▶ _PROBLEM TO WORK ON_
Set the entries below down again, please. Match them exactly.

▶ _RECORDED INFORMATION_
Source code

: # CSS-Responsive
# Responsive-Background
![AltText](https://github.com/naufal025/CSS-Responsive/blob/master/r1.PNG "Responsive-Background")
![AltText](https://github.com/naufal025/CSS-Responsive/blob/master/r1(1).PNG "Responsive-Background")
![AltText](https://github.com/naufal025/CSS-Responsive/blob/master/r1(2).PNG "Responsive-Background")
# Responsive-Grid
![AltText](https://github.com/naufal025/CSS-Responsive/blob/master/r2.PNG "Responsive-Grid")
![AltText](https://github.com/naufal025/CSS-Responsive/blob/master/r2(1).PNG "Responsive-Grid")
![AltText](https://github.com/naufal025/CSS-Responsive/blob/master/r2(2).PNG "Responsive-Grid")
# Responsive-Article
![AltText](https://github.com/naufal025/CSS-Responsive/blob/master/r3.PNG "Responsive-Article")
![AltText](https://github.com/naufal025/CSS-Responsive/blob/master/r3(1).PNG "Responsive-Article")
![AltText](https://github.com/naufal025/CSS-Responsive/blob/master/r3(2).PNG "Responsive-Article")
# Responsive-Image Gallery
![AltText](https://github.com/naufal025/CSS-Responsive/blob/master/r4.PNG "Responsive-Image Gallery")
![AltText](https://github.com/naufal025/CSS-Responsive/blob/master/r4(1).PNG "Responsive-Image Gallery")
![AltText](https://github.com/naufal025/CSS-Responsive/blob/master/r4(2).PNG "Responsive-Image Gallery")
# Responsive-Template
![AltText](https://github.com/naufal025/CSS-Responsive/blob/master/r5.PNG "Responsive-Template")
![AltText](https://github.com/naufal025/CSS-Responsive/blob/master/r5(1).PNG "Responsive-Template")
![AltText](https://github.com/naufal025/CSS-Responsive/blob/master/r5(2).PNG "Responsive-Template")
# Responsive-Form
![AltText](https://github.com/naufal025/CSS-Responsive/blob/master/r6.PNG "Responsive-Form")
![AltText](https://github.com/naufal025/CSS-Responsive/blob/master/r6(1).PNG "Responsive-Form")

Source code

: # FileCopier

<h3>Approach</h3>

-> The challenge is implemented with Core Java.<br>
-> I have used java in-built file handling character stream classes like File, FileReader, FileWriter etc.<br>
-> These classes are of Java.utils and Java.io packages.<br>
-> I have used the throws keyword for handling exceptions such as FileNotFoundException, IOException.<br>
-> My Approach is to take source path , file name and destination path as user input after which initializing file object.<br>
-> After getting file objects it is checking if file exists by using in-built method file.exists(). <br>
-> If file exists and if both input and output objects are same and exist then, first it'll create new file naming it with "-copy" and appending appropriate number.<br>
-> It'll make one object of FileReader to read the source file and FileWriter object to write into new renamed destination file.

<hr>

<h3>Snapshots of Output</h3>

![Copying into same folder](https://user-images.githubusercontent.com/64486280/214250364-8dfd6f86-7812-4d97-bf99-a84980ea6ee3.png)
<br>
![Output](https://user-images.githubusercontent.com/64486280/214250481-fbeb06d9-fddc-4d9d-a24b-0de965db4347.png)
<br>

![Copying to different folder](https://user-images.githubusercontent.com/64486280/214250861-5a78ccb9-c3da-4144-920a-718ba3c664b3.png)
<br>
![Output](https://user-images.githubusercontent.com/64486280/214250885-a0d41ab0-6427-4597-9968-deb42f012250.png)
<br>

▶ _REPLY TO THE TASK_
Source code

: # CSS-Responsive
# Responsive-Background
![AltText](https://github.com/naufal025/CSS-Responsive/blob/master/r1.PNG "Responsive-Background")
![AltText](https://github.com/naufal025/CSS-Responsive/blob/master/r1(1).PNG "Responsive-Background")
![AltText](https://github.com/naufal025/CSS-Responsive/blob/master/r1(2).PNG "Responsive-Background")
# Responsive-Grid
![AltText](https://github.com/naufal025/CSS-Responsive/blob/master/r2.PNG "Responsive-Grid")
![AltText](https://github.com/naufal025/CSS-Responsive/blob/master/r2(1).PNG "Responsive-Grid")
![AltText](https://github.com/naufal025/CSS-Responsive/blob/master/r2(2).PNG "Responsive-Grid")
# Responsive-Article
![AltText](https://github.com/naufal025/CSS-Responsive/blob/master/r3.PNG "Responsive-Article")
![AltText](https://github.com/naufal025/CSS-Responsive/blob/master/r3(1).PNG "Responsive-Article")
![AltText](https://github.com/naufal025/CSS-Responsive/blob/master/r3(2).PNG "Responsive-Article")
# Responsive-Image Gallery
![AltText](https://github.com/naufal025/CSS-Responsive/blob/master/r4.PNG "Responsive-Image Gallery")
![AltText](https://github.com/naufal025/CSS-Responsive/blob/master/r4(1).PNG "Responsive-Image Gallery")
![AltText](https://github.com/naufal025/CSS-Responsive/blob/master/r4(2).PNG "Responsive-Image Gallery")
# Responsive-Template
![AltText](https://github.com/naufal025/CSS-Responsive/blob/master/r5.PNG "Responsive-Template")
![AltText](https://github.com/naufal025/CSS-Responsive/blob/master/r5(1).PNG "Responsive-Template")
![AltText](https://github.com/naufal025/CSS-Responsive/blob/master/r5(2).PNG "Responsive-Template")
# Responsive-Form
![AltText](https://github.com/naufal025/CSS-Responsive/blob/master/r6.PNG "Responsive-Form")
![AltText](https://github.com/naufal025/CSS-Responsive/blob/master/r6(1).PNG "Responsive-Form")

Source code

: # FileCopier

<h3>Approach</h3>

-> The challenge is implemented with Core Java.<br>
-> I have used java in-built file handling character stream classes like File, FileReader, FileWriter etc.<br>
-> These classes are of Java.utils and Java.io packages.<br>
-> I have used the throws keyword for handling exceptions such as FileNotFoundException, IOException.<br>
-> My Approach is to take source path , file name and destination path as user input after which initializing file object.<br>
-> After getting file objects it is checking if file exists by using in-built method file.exists(). <br>
-> If file exists and if both input and output objects are same and exist then, first it'll create new file naming it with "-copy" and appending appropriate number.<br>
-> It'll make one object of FileReader to read the source file and FileWriter object to write into new renamed destination file.

<hr>

<h3>Snapshots of Output</h3>

![Copying into same folder](https://user-images.githubusercontent.com/64486280/214250364-8dfd6f86-7812-4d97-bf99-a84980ea6ee3.png)
<br>
![Output](https://user-images.githubusercontent.com/64486280/214250481-fbeb06d9-fddc-4d9d-a24b-0de965db4347.png)
<br>

![Copying to different folder](https://user-images.githubusercontent.com/64486280/214250861-5a78ccb9-c3da-4144-920a-718ba3c664b3.png)
<br>
![Output](https://user-images.githubusercontent.com/64486280/214250885-a0d41ab0-6427-4597-9968-deb42f012250.png)
<br>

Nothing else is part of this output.